Configure#

First-time setup#

Upon your first import from openplaces, you will be asked to configure your installation.

The first step is to define where your data will be stored, as well as who can read and edit it.

This notebook walks you through the configuration step and showcases functions for updating and removing it:

notebooks/01_setup/01_first_steps.ipynb

Open and run it after installing and activating your environment:

conda activate openplaces
cd notebooks
jupyter notebook

Directory structure#

openplaces uses different directories for different stages of the analytical pipeline: input data (external downloads, own raw data), scratch directories for intermediate data, canonical, analysis-ready data, output data, shared data, fitted models, and reports / publications.

This simplifies data sharing across different machines and cloud services, and makes it easier to configure team- and user-specific permissions.

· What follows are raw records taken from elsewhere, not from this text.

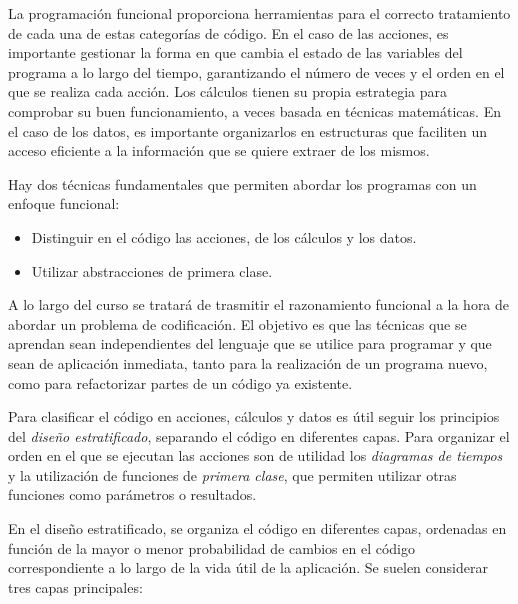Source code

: La programación funcional proporciona herramientas para el correcto tratamiento de cada una de estas categorías de código. En el caso de las acciones, es importante gestionar la forma en que cambia el estado de las variables del programa a lo largo del tiempo, garantizando el número de veces y el orden en el que se realiza cada acción. Los cálculos tienen su propia estrategia para comprobar su buen funcionamiento, a veces basada en técnicas matemáticas. En el caso de los datos, es importante organizarlos en estructuras que faciliten un acceso eficiente a la información que se quiere extraer de los mismos.

Hay dos técnicas fundamentales que permiten abordar los programas con un enfoque funcional: 
\begin{itemize}
   \item Distinguir en el código las acciones, de los cálculos y los datos.
   \item Utilizar abstracciones de primera clase.
\end{itemize}

A lo largo del curso se tratará de trasmitir el razonamiento funcional a la hora de abordar un problema de codificación. El objetivo es que las técnicas que se aprendan sean independientes del lenguaje que se utilice para programar y que sean de aplicación inmediata, tanto para la realización de un programa nuevo, como para refactorizar partes de un código ya existente.

Para clasificar el código en acciones, cálculos y datos es útil seguir los principios del \textit{diseño estratificado}, separando el código en diferentes capas. Para organizar el orden en el que se ejecutan las acciones son de utilidad los \textit{diagramas de tiempos} y la utilización de funciones de \textit{primera clase}, que permiten utilizar otras funciones como parámetros o resultados.

En el diseño estratificado, se organiza el código en diferentes capas, ordenadas en función de la mayor o menor probabilidad de cambios en el código correspondiente a lo largo de la vida útil de la aplicación. Se suelen considerar tres capas principales:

Name	Default	Shared/User	Description
`data_root`	`None`	🌍 Shared	Root directory for data, models, reports. If `None`, the project code directory is used as the data root.
`core`	`data/core`	👤 User (multi-user)	Processed, analysis-ready data
`external`	`data/external`	🌍 Shared	Downloaded data from third-party sources
`raw`	`data/raw`	🌍 Shared	Raw data from your own data collection efforts
`cache`	`data/cache`	👤 User (multi-user)	Intermediate files generated during processing
`heap`	`data/cache/_heap`	👤 User (multi-user)	Freshly unzipped data, not yet with standard prefixes
`logs`	`data/cache/_logs`	👤 User (multi-user)	Logs from script runs with timing and metadata
`out`	`data/out`	👤 User (multi-user)	Output and results data
`share`	`data/share`	🌍 Shared	Shared data between users
`models`	`models`	👤 User (multi-user)	Trained and serialized models, model predictions, or model summaries
`reports`	`reports`	👤 User (multi-user)	Reports and figures

Note

In single-user mode, all directories are at the same level (no user subfolders). In multi-user mode, user-specific directories are in data/<username>/.

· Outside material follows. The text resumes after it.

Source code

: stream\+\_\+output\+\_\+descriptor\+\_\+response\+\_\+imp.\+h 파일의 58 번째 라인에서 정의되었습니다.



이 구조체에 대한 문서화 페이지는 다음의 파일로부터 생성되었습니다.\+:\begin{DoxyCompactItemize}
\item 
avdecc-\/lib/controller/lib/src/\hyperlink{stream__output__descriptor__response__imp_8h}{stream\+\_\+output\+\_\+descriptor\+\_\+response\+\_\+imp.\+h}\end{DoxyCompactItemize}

Credits to Cookiecutter Data Science (Carl Boettiger’s lab @ Berkeley) for inspiring this directory structure.

Single vs. multi-user mode#

The configuration script will ask you to choose between single-user and multi-user mode for your data directories.

Single-user mode#

Best when you’re the only user.

Directory structure:

data_root/
├── data/
│   ├── cache/         # Intermediate files (reproducible, deletable)
│   │   ├── _heap/     # Freshly unzipped data
│   │   └── _logs/     # Logs from runs with timing and arguments
│   ├── core/          # Processed, analysis-ready data
│   ├── external/      # External data (downloaded)
│   ├── out/           # Outputs and results data
│   ├── raw/           # Raw data
│   └── share/         # Shared data
├── models/            # Models, trained and serialized, predictions
└── reports/           # Reports and figures

No user subfolders created
Minimal config file created (commented template)
Uses project defaults from openplaces.yaml

Multi-user mode#

Best for team projects where multiple people work on the same codebase.

Setup process:

Choose multi-user mode (option b)
Accept default folder name (from your system username) or enter custom name
User-specific folders created for outputs

Directory structure:

data_root/
├── data/
│   ├── external/              # 🌍 Shared
│   ├── raw/                   # 🌍 Shared
│   ├── share/                 # 🌍 Shared
│   └── YourUsername/          # 👤 Yours
│       ├── cache/             # 👤 Yours
│       │   ├── _heap/         # 👤 Yours
│       │   └── _logs/         # 👤 Yours
│       ├── core/              # 👤 Yours
│       └── out/               # 👤 Yours
├── models/                    # 🌍 Shared
│   └── YourUsername/          # 👤 Yours
└── reports/                   # 🌍 Shared
    └── YourUsername/          # 👤 Yours

User subfolders for: cache, heap, logs, core, out
Shared folders for: external, raw, share
User subfolders in models, reports

Location of configuration files#

openplaces uses a hierarchical configuration system to customize data directories and settings.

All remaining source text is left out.